Find "### Features" and "- Read command-line" in the records below. Copy the lines holding them and every line between, exactly, and no others.

(Extracted records)
□ □ □ □

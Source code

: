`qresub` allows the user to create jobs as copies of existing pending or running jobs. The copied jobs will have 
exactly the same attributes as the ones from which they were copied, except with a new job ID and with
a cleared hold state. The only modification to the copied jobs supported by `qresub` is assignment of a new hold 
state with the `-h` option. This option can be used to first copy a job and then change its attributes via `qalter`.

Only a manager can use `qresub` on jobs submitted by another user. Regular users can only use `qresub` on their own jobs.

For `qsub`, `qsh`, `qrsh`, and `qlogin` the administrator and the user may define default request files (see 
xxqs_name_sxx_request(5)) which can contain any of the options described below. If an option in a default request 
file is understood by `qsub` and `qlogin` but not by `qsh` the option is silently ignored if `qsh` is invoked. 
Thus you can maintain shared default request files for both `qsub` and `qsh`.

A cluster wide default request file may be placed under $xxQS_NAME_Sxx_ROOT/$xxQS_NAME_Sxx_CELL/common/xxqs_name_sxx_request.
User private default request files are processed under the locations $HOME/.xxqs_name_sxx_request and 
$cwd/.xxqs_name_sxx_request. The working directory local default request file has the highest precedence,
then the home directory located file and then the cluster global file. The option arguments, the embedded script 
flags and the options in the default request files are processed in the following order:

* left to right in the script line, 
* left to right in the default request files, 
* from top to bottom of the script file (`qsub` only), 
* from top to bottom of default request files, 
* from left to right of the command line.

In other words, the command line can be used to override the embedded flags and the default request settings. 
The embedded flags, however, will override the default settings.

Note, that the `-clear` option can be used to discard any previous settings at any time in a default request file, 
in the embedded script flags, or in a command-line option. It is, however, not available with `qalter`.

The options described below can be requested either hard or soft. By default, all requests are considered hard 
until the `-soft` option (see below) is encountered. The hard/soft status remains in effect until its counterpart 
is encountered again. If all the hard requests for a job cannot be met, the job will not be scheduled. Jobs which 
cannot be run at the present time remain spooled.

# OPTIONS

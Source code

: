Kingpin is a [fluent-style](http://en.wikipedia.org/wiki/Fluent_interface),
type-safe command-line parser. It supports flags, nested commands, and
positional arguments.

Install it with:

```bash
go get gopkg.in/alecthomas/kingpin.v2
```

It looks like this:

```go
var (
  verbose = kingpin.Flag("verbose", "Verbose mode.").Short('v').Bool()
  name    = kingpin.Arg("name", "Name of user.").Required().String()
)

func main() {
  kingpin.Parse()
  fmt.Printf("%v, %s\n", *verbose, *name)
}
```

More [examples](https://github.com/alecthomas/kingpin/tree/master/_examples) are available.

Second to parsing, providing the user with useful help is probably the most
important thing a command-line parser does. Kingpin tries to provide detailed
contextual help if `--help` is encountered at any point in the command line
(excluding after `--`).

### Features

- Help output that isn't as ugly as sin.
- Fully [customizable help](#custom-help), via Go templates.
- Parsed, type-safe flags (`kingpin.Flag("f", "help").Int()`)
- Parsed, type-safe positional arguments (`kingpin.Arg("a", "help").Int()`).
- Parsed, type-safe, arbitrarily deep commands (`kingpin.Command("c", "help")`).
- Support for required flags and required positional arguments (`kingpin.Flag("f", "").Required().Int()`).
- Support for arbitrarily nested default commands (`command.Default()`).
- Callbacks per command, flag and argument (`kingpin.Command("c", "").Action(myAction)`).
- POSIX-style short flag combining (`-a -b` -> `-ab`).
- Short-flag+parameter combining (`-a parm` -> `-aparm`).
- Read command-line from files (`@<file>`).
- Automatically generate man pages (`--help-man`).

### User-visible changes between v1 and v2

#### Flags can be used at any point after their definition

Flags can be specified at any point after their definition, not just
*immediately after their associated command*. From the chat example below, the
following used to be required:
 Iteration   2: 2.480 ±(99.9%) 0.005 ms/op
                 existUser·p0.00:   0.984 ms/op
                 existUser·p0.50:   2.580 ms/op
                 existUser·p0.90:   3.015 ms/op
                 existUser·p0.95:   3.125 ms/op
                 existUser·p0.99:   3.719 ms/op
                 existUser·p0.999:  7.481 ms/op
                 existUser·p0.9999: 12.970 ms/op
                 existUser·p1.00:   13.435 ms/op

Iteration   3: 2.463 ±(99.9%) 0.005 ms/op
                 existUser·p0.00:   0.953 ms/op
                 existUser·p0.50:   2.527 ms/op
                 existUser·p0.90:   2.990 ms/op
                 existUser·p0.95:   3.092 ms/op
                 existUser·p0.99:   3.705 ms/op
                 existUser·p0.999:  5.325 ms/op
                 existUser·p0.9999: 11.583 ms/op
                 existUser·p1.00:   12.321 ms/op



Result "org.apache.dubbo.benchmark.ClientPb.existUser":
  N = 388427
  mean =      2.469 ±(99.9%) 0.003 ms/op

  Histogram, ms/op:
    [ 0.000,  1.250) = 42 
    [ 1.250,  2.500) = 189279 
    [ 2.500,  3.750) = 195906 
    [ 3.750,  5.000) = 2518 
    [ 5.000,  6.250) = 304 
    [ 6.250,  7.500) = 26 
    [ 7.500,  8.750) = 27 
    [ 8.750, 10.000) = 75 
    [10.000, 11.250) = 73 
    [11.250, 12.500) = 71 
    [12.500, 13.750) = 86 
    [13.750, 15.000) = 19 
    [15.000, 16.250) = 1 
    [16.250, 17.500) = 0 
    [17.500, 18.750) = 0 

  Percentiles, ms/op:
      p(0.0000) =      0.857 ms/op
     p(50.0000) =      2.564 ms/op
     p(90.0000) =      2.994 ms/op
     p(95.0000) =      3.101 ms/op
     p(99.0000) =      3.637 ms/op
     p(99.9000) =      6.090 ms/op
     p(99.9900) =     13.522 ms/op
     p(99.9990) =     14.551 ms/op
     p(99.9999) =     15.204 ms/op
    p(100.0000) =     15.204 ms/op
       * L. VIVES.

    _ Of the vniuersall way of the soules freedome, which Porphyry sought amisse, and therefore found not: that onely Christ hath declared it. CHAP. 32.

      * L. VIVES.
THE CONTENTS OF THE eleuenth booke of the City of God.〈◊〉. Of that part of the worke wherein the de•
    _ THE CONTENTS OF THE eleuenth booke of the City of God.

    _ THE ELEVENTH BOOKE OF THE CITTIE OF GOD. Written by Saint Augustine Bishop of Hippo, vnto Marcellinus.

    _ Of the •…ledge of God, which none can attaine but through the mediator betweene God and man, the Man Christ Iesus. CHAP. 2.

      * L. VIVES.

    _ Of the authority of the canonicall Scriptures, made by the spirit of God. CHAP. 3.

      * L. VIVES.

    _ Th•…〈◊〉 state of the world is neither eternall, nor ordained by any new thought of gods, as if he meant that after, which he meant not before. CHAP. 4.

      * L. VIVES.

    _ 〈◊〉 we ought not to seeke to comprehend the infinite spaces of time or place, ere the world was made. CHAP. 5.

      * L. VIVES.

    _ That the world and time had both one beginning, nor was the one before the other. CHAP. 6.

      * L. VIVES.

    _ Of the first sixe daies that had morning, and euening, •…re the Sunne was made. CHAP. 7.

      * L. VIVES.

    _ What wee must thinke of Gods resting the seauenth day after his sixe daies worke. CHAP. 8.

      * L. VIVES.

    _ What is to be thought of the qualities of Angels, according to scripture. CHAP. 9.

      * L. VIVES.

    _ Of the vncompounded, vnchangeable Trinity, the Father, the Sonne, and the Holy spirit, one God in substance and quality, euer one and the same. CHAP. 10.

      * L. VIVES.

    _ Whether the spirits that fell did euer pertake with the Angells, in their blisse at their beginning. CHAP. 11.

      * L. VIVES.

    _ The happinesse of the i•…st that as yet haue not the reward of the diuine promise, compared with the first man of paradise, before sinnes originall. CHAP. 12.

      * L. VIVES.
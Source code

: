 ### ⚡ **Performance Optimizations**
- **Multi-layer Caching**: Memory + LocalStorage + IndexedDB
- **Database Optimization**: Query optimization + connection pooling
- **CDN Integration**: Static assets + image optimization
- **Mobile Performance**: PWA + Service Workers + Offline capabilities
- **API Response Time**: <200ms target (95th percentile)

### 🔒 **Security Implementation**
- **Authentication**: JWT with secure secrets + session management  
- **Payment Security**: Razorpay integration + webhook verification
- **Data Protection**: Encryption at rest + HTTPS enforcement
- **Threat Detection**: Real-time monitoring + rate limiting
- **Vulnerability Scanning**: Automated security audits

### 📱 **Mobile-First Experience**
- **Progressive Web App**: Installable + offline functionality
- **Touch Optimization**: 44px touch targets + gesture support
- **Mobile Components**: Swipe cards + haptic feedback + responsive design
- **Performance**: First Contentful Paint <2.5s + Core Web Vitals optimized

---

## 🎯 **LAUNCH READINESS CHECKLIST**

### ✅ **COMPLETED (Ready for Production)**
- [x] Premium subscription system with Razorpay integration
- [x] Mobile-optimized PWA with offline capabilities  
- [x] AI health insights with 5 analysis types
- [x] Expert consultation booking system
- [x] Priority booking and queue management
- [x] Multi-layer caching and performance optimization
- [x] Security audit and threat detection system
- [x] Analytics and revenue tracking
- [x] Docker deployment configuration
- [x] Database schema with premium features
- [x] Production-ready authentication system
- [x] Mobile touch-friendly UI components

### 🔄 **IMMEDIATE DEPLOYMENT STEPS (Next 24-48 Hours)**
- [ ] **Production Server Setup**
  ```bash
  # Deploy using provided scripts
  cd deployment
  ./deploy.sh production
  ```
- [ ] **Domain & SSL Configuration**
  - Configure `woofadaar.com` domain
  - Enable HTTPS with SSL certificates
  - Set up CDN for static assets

□ □ □ □

(Task answer):
### Features

- Help output that isn't as ugly as sin.
- Fully [customizable help](#custom-help), via Go templates.
- Parsed, type-safe flags (`kingpin.Flag("f", "help").Int()`)
- Parsed, type-safe positional arguments (`kingpin.Arg("a", "help").Int()`).
- Parsed, type-safe, arbitrarily deep commands (`kingpin.Command("c", "help")`).
- Support for required flags and required positional arguments (`kingpin.Flag("f", "").Required().Int()`).
- Support for arbitrarily nested default commands (`command.Default()`).
- Callbacks per command, flag and argument (`kingpin.Command("c", "").Action(myAction)`).
- POSIX-style short flag combining (`-a -b` -> `-ab`).
- Short-flag+parameter combining (`-a parm` -> `-aparm`).
- Read command-line from files (`@<file>`).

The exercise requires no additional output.